Beneath this instruction is a block of data; output from it exactly the lines that run from the one containing "This crate provides" through the one containing "with JSON is exactly what this crate is for.", inclusive.

Data records:
=== Begin Enclosure ===
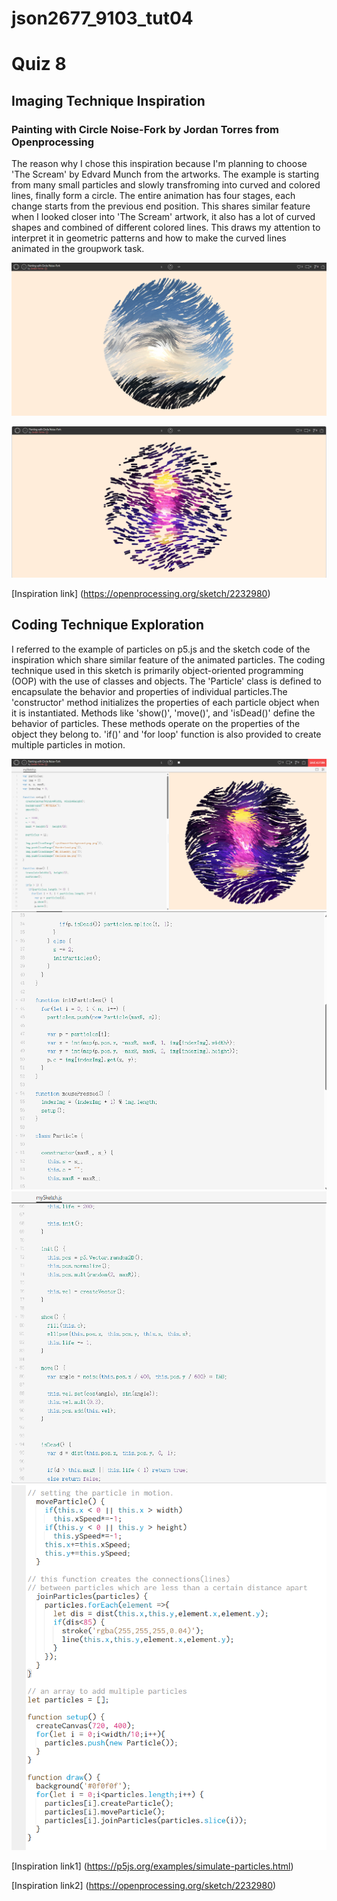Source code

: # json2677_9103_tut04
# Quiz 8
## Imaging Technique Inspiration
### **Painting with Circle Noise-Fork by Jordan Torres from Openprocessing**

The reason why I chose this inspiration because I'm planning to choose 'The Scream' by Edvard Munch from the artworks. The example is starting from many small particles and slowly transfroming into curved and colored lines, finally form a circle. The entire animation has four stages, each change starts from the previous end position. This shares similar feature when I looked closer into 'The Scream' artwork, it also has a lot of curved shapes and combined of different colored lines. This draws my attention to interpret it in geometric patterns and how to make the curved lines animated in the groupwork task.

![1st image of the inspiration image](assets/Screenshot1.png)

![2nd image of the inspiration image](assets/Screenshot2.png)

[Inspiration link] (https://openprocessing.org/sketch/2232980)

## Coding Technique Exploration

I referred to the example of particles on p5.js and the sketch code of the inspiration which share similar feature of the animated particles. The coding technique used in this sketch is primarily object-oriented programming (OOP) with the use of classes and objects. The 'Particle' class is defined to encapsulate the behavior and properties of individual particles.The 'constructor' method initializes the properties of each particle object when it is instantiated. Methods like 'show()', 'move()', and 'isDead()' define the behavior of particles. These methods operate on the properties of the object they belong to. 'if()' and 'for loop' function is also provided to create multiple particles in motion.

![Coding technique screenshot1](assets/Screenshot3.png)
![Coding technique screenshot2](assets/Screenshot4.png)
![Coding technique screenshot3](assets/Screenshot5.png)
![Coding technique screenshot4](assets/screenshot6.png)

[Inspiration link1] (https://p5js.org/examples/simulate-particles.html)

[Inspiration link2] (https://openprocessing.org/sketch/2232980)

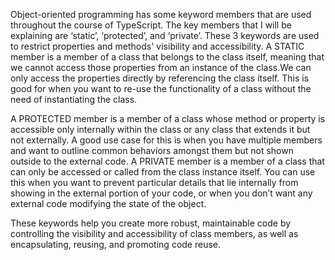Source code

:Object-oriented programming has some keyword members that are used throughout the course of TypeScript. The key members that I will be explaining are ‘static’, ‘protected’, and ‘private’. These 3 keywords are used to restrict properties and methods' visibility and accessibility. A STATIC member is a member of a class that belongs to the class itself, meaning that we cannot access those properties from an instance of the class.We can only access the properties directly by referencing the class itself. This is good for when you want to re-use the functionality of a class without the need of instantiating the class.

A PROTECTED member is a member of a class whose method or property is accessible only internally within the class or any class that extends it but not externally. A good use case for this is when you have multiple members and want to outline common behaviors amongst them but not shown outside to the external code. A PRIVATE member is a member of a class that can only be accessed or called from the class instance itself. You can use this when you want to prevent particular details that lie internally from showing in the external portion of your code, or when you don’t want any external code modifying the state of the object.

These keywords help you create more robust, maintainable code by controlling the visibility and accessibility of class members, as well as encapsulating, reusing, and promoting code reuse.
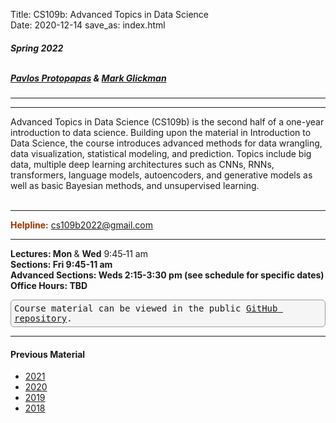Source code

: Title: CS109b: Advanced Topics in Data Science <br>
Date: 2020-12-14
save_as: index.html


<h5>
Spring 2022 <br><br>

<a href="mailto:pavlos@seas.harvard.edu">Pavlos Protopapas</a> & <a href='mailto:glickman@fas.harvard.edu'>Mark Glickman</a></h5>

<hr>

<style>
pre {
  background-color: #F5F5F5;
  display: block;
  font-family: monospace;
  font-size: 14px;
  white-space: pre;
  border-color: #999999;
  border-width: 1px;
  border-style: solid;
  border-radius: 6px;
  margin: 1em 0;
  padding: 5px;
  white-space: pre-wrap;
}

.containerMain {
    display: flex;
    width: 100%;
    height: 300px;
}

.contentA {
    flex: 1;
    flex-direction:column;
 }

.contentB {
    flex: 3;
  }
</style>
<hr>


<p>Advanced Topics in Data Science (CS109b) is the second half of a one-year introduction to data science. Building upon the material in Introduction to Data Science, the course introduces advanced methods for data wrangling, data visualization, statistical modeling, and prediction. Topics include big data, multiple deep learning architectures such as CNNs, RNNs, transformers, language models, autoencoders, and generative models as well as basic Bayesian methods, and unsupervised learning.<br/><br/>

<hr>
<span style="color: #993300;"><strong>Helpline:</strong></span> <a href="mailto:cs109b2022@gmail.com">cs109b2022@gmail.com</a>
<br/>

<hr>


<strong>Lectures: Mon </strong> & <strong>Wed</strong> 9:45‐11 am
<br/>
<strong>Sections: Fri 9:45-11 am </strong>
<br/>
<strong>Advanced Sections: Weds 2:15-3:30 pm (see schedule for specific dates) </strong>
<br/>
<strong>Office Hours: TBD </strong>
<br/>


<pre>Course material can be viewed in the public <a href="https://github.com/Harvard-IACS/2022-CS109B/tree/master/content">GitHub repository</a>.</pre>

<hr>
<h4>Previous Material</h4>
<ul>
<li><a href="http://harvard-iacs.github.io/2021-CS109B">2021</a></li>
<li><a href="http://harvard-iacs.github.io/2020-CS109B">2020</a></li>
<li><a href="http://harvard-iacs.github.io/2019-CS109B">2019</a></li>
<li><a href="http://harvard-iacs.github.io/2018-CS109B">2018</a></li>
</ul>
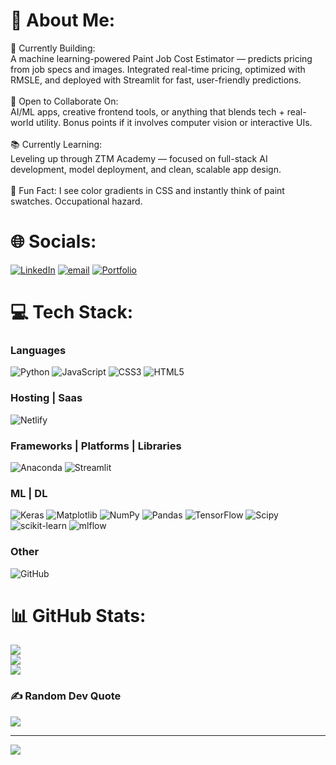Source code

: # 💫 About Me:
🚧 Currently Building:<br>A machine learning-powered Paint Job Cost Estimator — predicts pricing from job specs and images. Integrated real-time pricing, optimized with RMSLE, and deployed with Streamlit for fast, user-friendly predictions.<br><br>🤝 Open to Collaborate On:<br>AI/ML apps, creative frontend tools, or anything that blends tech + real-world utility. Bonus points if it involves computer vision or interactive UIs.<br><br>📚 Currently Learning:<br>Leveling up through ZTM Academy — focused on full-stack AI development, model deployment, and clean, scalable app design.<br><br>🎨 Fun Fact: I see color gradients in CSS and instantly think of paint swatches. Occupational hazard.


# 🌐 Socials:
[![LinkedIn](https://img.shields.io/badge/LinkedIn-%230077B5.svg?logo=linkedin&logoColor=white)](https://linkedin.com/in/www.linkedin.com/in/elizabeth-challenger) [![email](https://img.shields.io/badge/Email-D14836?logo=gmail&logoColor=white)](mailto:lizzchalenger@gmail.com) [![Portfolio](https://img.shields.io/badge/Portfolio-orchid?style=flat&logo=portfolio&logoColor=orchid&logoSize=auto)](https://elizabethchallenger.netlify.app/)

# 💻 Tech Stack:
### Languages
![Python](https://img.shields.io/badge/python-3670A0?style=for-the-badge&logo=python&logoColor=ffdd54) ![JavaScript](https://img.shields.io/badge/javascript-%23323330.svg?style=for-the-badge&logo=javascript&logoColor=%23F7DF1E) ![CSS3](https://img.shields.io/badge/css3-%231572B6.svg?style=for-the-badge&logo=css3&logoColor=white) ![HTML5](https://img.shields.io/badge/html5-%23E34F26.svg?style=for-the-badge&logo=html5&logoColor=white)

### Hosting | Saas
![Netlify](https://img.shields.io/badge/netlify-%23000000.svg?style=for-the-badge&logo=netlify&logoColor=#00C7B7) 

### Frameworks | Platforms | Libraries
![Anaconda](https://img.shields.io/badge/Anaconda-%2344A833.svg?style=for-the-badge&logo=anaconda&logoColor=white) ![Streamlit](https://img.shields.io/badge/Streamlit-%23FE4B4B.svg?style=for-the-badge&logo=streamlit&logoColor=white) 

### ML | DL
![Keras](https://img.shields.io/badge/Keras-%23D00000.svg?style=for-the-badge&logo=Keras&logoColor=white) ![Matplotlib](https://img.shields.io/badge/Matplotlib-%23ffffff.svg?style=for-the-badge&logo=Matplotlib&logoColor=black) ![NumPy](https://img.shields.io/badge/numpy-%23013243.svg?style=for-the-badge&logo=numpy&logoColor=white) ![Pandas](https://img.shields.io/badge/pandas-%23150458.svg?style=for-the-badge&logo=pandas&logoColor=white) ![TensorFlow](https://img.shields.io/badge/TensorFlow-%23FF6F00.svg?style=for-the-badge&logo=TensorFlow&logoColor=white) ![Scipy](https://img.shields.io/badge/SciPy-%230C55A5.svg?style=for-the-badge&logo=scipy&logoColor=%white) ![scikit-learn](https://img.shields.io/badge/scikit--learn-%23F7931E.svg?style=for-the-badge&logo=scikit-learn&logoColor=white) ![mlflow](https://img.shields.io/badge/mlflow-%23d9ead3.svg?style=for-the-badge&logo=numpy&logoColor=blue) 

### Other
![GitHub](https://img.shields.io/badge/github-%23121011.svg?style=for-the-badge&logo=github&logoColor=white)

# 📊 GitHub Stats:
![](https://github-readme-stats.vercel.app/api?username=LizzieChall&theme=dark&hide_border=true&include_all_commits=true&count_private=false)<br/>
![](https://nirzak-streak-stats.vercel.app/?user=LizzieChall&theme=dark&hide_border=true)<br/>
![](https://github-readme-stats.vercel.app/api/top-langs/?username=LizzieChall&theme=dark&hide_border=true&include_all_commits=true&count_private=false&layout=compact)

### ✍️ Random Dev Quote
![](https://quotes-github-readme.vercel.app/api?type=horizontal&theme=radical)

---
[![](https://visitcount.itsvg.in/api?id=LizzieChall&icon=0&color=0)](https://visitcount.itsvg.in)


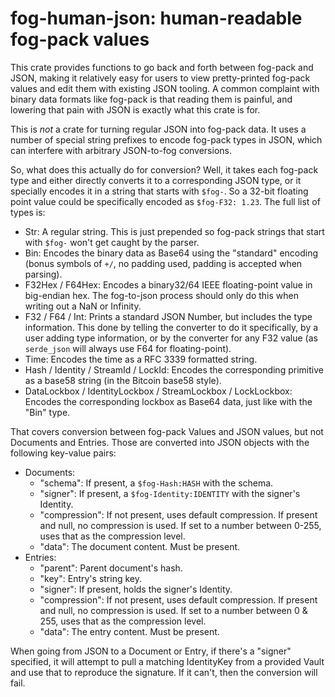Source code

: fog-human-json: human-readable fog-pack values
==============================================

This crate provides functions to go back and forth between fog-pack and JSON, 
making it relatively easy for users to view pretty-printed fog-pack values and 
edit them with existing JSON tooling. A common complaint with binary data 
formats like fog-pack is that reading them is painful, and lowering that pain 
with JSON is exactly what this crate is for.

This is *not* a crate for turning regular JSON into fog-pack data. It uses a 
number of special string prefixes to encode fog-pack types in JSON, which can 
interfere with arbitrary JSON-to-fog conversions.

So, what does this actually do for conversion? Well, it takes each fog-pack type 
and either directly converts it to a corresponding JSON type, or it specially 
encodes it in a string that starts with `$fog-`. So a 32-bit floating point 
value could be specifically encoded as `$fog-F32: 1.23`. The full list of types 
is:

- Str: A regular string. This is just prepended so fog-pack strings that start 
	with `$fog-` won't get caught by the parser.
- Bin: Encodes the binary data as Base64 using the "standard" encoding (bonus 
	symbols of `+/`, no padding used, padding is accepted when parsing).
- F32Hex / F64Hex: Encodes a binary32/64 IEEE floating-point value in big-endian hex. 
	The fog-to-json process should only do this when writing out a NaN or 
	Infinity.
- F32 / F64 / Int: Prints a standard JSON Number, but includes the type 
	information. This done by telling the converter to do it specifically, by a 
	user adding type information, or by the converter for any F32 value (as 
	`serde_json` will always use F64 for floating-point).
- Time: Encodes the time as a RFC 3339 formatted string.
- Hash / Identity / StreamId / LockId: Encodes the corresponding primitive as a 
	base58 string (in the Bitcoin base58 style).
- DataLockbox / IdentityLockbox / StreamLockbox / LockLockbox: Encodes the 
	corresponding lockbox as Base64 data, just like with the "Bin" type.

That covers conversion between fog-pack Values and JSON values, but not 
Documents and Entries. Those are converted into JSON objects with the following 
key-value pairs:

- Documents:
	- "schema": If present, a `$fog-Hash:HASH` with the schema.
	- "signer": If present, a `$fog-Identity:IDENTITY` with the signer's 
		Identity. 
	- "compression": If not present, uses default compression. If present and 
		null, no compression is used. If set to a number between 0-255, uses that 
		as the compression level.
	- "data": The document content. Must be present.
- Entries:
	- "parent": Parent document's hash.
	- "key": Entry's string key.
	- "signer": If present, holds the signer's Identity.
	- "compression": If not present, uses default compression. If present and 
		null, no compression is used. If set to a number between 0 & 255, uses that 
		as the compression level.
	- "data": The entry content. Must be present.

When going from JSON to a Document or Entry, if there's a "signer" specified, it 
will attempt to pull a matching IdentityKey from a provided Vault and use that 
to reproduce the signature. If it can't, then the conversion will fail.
=== End Enclosure ===
◆ **Task solution**:
This crate provides functions to go back and forth between fog-pack and JSON, 
making it relatively easy for users to view pretty-printed fog-pack values and 
edit them with existing JSON tooling. A common complaint with binary data 
formats like fog-pack is that reading them is painful, and lowering that pain 
with JSON is exactly what this crate is for.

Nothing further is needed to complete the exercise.